Alevilerden devlete: Gölge etme, başka ihsan istemez!

Haberin Devamı

Başbakan Erdoğan dün Uğur Kurt’un babası Kemal Kurt’u telefonla arayarak başsağlığı dilemiş ve olayın takipçisi olacağını söylemiş. Olayı hatırlayalım: Uğur Kurt, perşembe günü taziye için Okmeydanı Cemevi’nin avlusundayken bir kurşunun isabet etmesi sonucu yaralanmış, birkaç saat sonra da hastanede hayatını kaybetmişti. Kurşunun, bir grup göstericinin molotofkokteyliyle ateşe verdiği polis aracından çıkan sivil giysili polislerin silahından çıktığı ileri sürüldü. Daha Kurt hastaneye taşınmadan, cemevi avlusuna polis tarafından gaz bombası da atıldı.

Son bir yılda nerdeyse tümünün cenazeleri cemevlerinden kaldırılan çok sayıda gencin ölümünden bir şekilde polis, dolayısıyla devlet sorumlu tutuldu ancak Başbakan’ın hiçbirinin yakınlarına başsağlığı dilediğini duymadık. Tam tersine, polisleri kahraman ilan etti, gençlerin bazıları hakkında kuşku uyandıracak sözler söyledi, hatta seçim mitinglerinde Berkin Elvan’ın annesinin yuhalanmasına zemin hazırladı. Kurt’un öldürülmesinin ardından da, Berkin ve diğer gençler için “Her ölüm hadisesinde bir tören mi düzenleyeceğiz. Ölmüştür geçmiştir” diye konuştu ve polislerin sabrını övdü. (Cannes’da Altın Palmiye’yi kazanan Nuri Bilge Ceylan ise, ödülünü “son bir yılda hayatlarını kaybeden Türkiye’nin genç insanları“na adayarak, ölenlerin öldükleriyle kalmadığını, hiçbir şeyin geçmediğini ve unutulmadığını gösterdi.)

İki seçenek

Kuşkusuz Erdoğan’ın Uğur Kurt’un babasını araması olumludur. Ama böyle bir adım atmakta neden bu kadar geç kaldığını sorgulamak da şarttır. Öncelikle güvenlik kamerası kayıtlarında, Uğur Kurt’un, başkalarıyla birlikte İstanbul Okmeydanı Cemevi avlusunda taziye için beklerken vurulup yere düştüğü tartışmaya yer bırakmayacak şekilde anlaşılıyor. Yine başka kayıtlardan, alev alan araçtan fırlayan sivil giyimli polislerin ateş açtıkları görülüyor. Nihayet, Uğur’un aynı cemevinden son yolculuğuna Fenerbahçe formasıyla birlikte uğurlanmış olması, her türlü “kökü dışarıda terörizm“ propagandasını imkânsız kılıyor.

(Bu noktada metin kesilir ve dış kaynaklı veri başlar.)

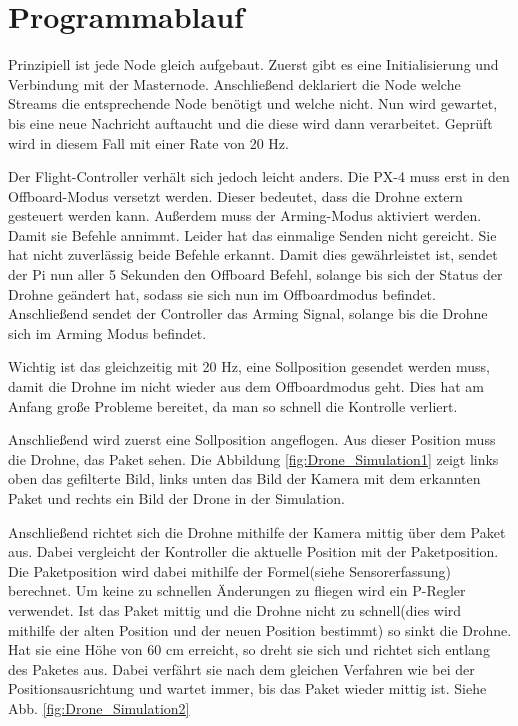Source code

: \section{Programmablauf}
Prinzipiell ist jede Node gleich aufgebaut. Zuerst gibt es eine Initialisierung und Verbindung mit der Masternode. Anschließend deklariert die Node welche Streams die entsprechende Node benötigt und welche nicht. Nun wird gewartet, bis eine neue Nachricht auftaucht und die diese wird dann verarbeitet. Geprüft wird in diesem Fall mit einer Rate von 20 Hz. 

Der Flight-Controller verhält sich jedoch leicht anders. Die PX-4 muss erst in den Offboard-Modus versetzt werden. Dieser bedeutet, dass die Drohne extern gesteuert werden kann. Außerdem muss der Arming-Modus aktiviert werden. Damit sie Befehle annimmt. Leider hat das einmalige Senden nicht gereicht. Sie hat nicht zuverlässig beide Befehle erkannt. Damit dies gewährleistet ist, sendet der Pi nun aller 5 Sekunden den Offboard Befehl, solange bis sich der Status der Drohne geändert hat, sodass sie sich nun im Offboardmodus befindet. Anschließend sendet der Controller das Arming Signal, solange bis die Drohne sich im Arming Modus befindet.

Wichtig ist das gleichzeitig mit 20 Hz, eine Sollposition gesendet werden muss, damit die Drohne im nicht wieder aus dem Offboardmodus geht. Dies hat am Anfang große Probleme bereitet, da man so schnell die Kontrolle verliert.

Anschließend wird zuerst eine Sollposition angeflogen. Aus dieser Position muss die Drohne, das Paket sehen. Die Abbildung \ref{fig:Drone_Simulation1} zeigt links oben das gefilterte Bild, links unten das Bild der Kamera mit dem erkannten Paket und rechts ein Bild der Drone in der Simulation. 


 Anschließend richtet sich die Drohne mithilfe der Kamera mittig über dem Paket aus. Dabei vergleicht der Kontroller die aktuelle Position mit der Paketposition. Die Paketposition wird dabei mithilfe der Formel(siehe Sensorerfassung) berechnet. Um keine zu schnellen Änderungen zu fliegen wird ein P-Regler verwendet. Ist das Paket mittig und die Drohne nicht zu schnell(dies wird mithilfe der alten Position und der neuen Position bestimmt) so sinkt die Drohne. Hat sie eine Höhe von 60 cm erreicht, so dreht sie sich und richtet sich entlang des Paketes aus. Dabei verfährt sie nach dem gleichen Verfahren wie bei der Positionsausrichtung und wartet immer, bis das Paket wieder mittig ist. Siehe Abb. \ref{fig:Drone_Simulation2}

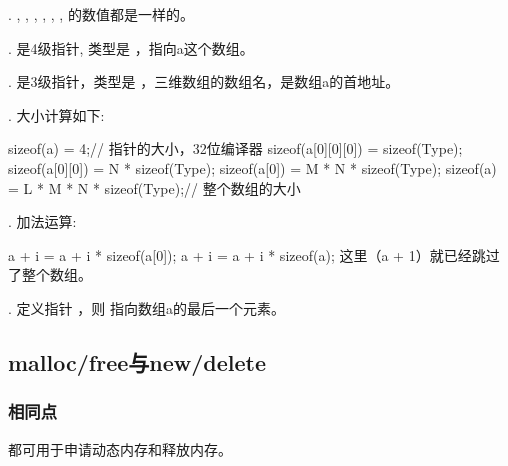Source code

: \documentclass[letterpaper,10pt,english]{sphinxmanual}
\begin{document}
.  ,  ,  ,  ,  ,  ,  的数值都是一样的。

.  是4级指针, 类型是  ，指向a这个数组。

.  是3级指针，类型是  ，三维数组的数组名，是数组a的首地址。

. 大小计算如下:

%
\begin{sphinxVerbatim}[commandchars=\\\{\}]
sizeof(\PYGZam{}a) = 4;// 指针的大小，32位编译器
sizeof(a[0][0][0]) = sizeof(Type);
sizeof(a[0][0]) = N * sizeof(Type);
sizeof(a[0]) = M * N * sizeof(Type);
sizeof(a) = L * M * N * sizeof(Type);// 整个数组的大小
\end{sphinxVerbatim}

. 加法运算:

%
\begin{sphinxVerbatim}[commandchars=\\\{\}]
a + i = a + i * sizeof(a[0]);
\PYGZam{}a + i = a + i * sizeof(a);
这里（\PYGZam{}a + 1）就已经跳过了整个数组。
\end{sphinxVerbatim}

. 定义指针  ，则  指向数组a的最后一个元素。


\subsection{malloc/free与new/delete}
\label{\detokenize{cpp/02_array:malloc-freenew-delete}}

\subsubsection{相同点}
\label{\detokenize{cpp/02_array:id8}}
都可用于申请动态内存和释放内存。
\end{document}
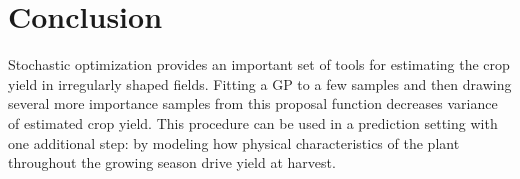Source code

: \documentclass{article} %
\begin{document}
\section{Conclusion}
Stochastic optimization provides an important set of tools for estimating the crop yield in irregularly shaped fields. Fitting a GP to a few samples and then drawing several more importance samples from this proposal function decreases variance of estimated crop yield. This procedure can be used in a prediction setting with one additional step: by modeling how physical characteristics of the plant throughout the growing season drive yield at harvest.



\end{document}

Öte yandan, Uğur’un gündüz gözüyle cemevi avlusunda öldürülmesinin Alevilerde tam bir “artık yeter“ duygusuna yol açtığı, önceki gün Köln’de, dün de İstanbul, Ankara ve İzmir’deki gösterilerde ortaya çıktı. Başbakan’ın önünde kabaca iki seçenek bulunuyordu:

1) Birçok muhalifinin ileri sürdüğü gibi, cumhurbaşkanlığı seçimlerine doğru toplumsal kutuplaşmayı iyice tırmandırmak, bu bağlamda mezhep gerginliklerini engellemeye çalışmamak, hatta üstü örtülü de olsa teşvik etmek;

2) Her ne sebeple olursa olsun Alevi-Sünni gerginliğinin Türkiye için bir felaket olacağının, bundan kendisinin ve partisinin de hiçbir şekilde kârlı çıkma ihtimali bulunmadığının bilinciyle ortamı bir nebze olsun yumuşatmaya çalışmak.

Çözüm şart

Kuşkusuz her geçen gün daha da derinleşen Alevi sorunu bir telefonla çözülebilecek bir olay değil. Hatırlayalım: Başbakan Erdoğan 2008 yılı sonlarına doğru bir Alevi açılımı başlatmış, yapılan onca çalışmanın ardından Alevi sorununun çözümü için yol haritaları çıkarılmış ama bunların hayata geçirilmesi belirsiz bir zamana ertelenmişti. Sanıyorum bu sorunun çözümünün yolu üzerine düşünmek için Erdoğan’ı o tarihte bu açılıma neyin sevk ettiğini ve sonradan bundan neden vazgeçtiğini çok iyi tahlil etmemiz gerekiyor.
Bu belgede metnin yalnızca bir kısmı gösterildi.